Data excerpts
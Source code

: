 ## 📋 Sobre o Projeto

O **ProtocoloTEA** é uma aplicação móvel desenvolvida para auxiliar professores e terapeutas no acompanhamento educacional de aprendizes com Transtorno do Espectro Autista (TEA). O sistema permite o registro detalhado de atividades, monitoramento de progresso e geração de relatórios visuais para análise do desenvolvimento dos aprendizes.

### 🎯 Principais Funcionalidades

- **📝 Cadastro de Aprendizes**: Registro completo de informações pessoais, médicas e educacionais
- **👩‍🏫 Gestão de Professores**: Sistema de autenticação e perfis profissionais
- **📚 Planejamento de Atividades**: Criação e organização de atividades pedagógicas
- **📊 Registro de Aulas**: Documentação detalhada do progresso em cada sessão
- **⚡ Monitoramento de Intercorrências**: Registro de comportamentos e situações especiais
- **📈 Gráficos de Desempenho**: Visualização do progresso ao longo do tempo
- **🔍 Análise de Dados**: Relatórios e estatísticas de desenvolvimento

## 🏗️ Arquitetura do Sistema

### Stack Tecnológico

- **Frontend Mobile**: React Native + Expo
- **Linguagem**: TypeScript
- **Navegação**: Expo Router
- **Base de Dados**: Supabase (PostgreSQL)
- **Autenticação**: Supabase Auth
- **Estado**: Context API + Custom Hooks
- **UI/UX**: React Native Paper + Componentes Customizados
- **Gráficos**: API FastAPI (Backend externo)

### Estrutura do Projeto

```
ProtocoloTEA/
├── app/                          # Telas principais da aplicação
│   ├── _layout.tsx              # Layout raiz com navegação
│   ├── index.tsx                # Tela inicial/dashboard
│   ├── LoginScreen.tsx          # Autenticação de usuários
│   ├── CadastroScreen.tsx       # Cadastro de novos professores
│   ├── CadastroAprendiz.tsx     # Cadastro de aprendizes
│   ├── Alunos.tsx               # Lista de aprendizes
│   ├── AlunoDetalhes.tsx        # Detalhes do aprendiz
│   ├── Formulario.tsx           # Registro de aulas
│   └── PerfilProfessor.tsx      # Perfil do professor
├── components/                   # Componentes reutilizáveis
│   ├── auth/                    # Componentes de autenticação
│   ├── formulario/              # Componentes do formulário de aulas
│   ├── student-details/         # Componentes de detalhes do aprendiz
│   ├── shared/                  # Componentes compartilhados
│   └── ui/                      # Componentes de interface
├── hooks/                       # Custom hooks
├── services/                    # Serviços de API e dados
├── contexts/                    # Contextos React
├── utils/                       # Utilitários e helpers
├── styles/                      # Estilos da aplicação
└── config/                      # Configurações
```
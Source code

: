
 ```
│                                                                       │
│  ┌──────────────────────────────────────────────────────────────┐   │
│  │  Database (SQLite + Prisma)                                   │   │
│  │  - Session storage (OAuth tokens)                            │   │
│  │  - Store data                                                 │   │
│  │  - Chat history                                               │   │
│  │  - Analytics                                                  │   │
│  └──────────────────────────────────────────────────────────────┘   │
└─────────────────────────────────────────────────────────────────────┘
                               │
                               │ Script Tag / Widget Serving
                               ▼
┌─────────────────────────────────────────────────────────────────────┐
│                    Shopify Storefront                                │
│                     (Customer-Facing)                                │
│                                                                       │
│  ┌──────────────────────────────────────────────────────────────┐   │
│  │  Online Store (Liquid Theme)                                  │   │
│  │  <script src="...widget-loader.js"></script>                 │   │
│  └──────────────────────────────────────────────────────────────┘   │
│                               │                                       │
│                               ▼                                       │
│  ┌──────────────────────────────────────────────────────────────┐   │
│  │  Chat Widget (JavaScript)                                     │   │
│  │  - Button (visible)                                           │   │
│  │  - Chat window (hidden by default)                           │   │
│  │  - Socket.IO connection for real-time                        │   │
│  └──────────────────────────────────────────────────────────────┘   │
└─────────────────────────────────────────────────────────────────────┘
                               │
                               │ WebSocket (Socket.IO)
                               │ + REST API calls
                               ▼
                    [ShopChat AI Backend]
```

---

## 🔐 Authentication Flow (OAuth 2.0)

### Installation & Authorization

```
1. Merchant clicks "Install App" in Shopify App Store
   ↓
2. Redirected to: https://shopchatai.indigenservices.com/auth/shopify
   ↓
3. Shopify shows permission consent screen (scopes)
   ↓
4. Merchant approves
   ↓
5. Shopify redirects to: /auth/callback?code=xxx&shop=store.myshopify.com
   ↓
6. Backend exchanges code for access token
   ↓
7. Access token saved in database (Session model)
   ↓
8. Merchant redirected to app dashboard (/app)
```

- _PROBLEM DESCRIPTION_
What's wanted here is every record, retyped exactly as shown above.

- _RESPONSE FOR THIS EXERCISE_
Source code

: ## 📋 Sobre o Projeto

O **ProtocoloTEA** é uma aplicação móvel desenvolvida para auxiliar professores e terapeutas no acompanhamento educacional de aprendizes com Transtorno do Espectro Autista (TEA). O sistema permite o registro detalhado de atividades, monitoramento de progresso e geração de relatórios visuais para análise do desenvolvimento dos aprendizes.

### 🎯 Principais Funcionalidades

- **📝 Cadastro de Aprendizes**: Registro completo de informações pessoais, médicas e educacionais
- **👩‍🏫 Gestão de Professores**: Sistema de autenticação e perfis profissionais
- **📚 Planejamento de Atividades**: Criação e organização de atividades pedagógicas
- **📊 Registro de Aulas**: Documentação detalhada do progresso em cada sessão
- **⚡ Monitoramento de Intercorrências**: Registro de comportamentos e situações especiais
- **📈 Gráficos de Desempenho**: Visualização do progresso ao longo do tempo
- **🔍 Análise de Dados**: Relatórios e estatísticas de desenvolvimento

## 🏗️ Arquitetura do Sistema

### Stack Tecnológico

- **Frontend Mobile**: React Native + Expo
- **Linguagem**: TypeScript
- **Navegação**: Expo Router
- **Base de Dados**: Supabase (PostgreSQL)
- **Autenticação**: Supabase Auth
- **Estado**: Context API + Custom Hooks
- **UI/UX**: React Native Paper + Componentes Customizados
- **Gráficos**: API FastAPI (Backend externo)

### Estrutura do Projeto

```
ProtocoloTEA/
├── app/                          # Telas principais da aplicação
│   ├── _layout.tsx              # Layout raiz com navegação
│   ├── index.tsx                # Tela inicial/dashboard
│   ├── LoginScreen.tsx          # Autenticação de usuários
│   ├── CadastroScreen.tsx       # Cadastro de novos professores
│   ├── CadastroAprendiz.tsx     # Cadastro de aprendizes
│   ├── Alunos.tsx               # Lista de aprendizes
│   ├── AlunoDetalhes.tsx        # Detalhes do aprendiz
│   ├── Formulario.tsx           # Registro de aulas
│   └── PerfilProfessor.tsx      # Perfil do professor
├── components/                   # Componentes reutilizáveis
│   ├── auth/                    # Componentes de autenticação
│   ├── formulario/              # Componentes do formulário de aulas
│   ├── student-details/         # Componentes de detalhes do aprendiz
│   ├── shared/                  # Componentes compartilhados
│   └── ui/                      # Componentes de interface
├── hooks/                       # Custom hooks
├── services/                    # Serviços de API e dados
├── contexts/                    # Contextos React
├── utils/                       # Utilitários e helpers
├── styles/                      # Estilos da aplicação
└── config/                      # Configurações
```
Source code

:
 ```
│                                                                       │
│  ┌──────────────────────────────────────────────────────────────┐   │
│  │  Database (SQLite + Prisma)                                   │   │
│  │  - Session storage (OAuth tokens)                            │   │
│  │  - Store data                                                 │   │
│  │  - Chat history                                               │   │
│  │  - Analytics                                                  │   │
│  └──────────────────────────────────────────────────────────────┘   │
└─────────────────────────────────────────────────────────────────────┘
                               │
                               │ Script Tag / Widget Serving
                               ▼
┌─────────────────────────────────────────────────────────────────────┐
│                    Shopify Storefront                                │
│                     (Customer-Facing)                                │
│                                                                       │
│  ┌──────────────────────────────────────────────────────────────┐   │
│  │  Online Store (Liquid Theme)                                  │   │
│  │  <script src="...widget-loader.js"></script>                 │   │
│  └──────────────────────────────────────────────────────────────┘   │
│                               │                                       │
│                               ▼                                       │
│  ┌──────────────────────────────────────────────────────────────┐   │
│  │  Chat Widget (JavaScript)                                     │   │
│  │  - Button (visible)                                           │   │
│  │  - Chat window (hidden by default)                           │   │
│  │  - Socket.IO connection for real-time                        │   │
│  └──────────────────────────────────────────────────────────────┘   │
└─────────────────────────────────────────────────────────────────────┘
                               │
                               │ WebSocket (Socket.IO)
                               │ + REST API calls
                               ▼
                    [ShopChat AI Backend]
```

---

## 🔐 Authentication Flow (OAuth 2.0)

### Installation & Authorization

```
1. Merchant clicks "Install App" in Shopify App Store
   ↓
2. Redirected to: https://shopchatai.indigenservices.com/auth/shopify
   ↓
3. Shopify shows permission consent screen (scopes)
   ↓
4. Merchant approves
   ↓
5. Shopify redirects to: /auth/callback?code=xxx&shop=store.myshopify.com
   ↓
6. Backend exchanges code for access token
   ↓
7. Access token saved in database (Session model)
   ↓
8. Merchant redirected to app dashboard (/app)
```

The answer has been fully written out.